### Task description
Which lines of the records contain "Science"? Collect every one of them.

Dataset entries

=== Section Start ===

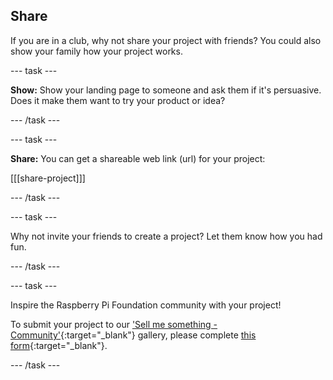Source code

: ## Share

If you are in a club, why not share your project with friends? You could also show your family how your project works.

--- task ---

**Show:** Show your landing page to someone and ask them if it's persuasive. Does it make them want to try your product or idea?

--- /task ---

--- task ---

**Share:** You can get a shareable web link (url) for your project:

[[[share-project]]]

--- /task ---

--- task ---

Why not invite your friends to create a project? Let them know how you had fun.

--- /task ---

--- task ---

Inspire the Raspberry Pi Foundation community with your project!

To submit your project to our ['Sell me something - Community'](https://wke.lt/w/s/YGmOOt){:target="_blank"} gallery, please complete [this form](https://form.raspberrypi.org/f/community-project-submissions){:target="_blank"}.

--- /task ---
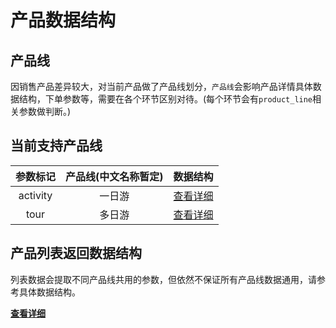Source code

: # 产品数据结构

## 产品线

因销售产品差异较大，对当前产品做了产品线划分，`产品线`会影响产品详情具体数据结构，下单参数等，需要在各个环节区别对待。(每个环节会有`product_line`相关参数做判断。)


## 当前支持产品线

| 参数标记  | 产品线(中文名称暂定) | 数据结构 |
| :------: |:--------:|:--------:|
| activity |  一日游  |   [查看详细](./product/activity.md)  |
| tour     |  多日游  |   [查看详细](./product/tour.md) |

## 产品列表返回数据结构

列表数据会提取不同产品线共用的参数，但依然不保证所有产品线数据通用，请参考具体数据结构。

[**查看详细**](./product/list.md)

=== Section End ===
=== Section Start ===

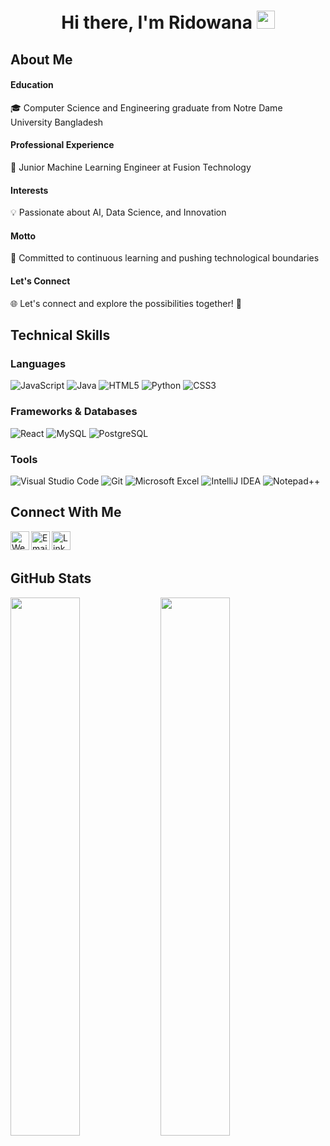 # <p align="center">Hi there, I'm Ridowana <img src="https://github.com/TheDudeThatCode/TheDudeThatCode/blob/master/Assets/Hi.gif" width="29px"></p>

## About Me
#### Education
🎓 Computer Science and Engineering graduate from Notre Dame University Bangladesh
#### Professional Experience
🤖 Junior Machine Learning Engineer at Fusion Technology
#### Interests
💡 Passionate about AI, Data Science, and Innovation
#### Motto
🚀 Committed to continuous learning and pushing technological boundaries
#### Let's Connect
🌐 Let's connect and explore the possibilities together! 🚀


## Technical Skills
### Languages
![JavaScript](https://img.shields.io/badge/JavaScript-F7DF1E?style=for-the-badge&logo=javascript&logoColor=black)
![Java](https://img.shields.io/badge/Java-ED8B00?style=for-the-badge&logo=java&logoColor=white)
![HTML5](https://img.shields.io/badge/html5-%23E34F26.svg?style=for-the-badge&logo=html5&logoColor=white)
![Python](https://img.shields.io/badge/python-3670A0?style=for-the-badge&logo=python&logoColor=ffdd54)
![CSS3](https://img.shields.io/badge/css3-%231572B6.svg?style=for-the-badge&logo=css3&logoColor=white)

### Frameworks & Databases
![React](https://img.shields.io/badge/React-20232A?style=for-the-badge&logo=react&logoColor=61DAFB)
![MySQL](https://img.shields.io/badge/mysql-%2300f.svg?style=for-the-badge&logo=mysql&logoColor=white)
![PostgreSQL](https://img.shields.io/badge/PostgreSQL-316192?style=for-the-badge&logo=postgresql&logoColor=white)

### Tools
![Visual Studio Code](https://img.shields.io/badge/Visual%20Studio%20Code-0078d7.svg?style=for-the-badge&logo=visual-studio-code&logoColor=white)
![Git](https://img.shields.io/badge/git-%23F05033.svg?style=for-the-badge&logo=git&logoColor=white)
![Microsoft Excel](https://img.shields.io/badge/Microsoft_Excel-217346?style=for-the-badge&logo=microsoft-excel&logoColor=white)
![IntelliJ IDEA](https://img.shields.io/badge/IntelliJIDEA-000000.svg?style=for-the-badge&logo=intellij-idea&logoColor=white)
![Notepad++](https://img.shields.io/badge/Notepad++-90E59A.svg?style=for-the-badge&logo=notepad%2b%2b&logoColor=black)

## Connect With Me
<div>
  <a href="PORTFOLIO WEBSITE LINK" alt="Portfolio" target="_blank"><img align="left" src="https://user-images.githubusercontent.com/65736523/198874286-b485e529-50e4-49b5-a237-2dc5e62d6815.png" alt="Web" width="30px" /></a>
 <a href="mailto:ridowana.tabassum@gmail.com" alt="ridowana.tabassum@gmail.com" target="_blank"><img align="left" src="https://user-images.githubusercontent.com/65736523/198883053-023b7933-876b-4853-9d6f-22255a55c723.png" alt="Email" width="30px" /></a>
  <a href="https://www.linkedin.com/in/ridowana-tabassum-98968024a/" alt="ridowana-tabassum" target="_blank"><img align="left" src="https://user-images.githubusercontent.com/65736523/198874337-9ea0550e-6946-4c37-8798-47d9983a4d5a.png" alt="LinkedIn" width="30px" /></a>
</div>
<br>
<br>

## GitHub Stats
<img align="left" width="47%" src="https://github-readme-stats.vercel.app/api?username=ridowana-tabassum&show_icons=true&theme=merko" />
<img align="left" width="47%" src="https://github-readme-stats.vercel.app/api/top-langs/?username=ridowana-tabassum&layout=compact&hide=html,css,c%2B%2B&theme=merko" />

=== Section End ===

### Answer space
🎓 Computer Science and Engineering graduate from Notre Dame University Bangladesh
💡 Passionate about AI, Data Science, and Innovation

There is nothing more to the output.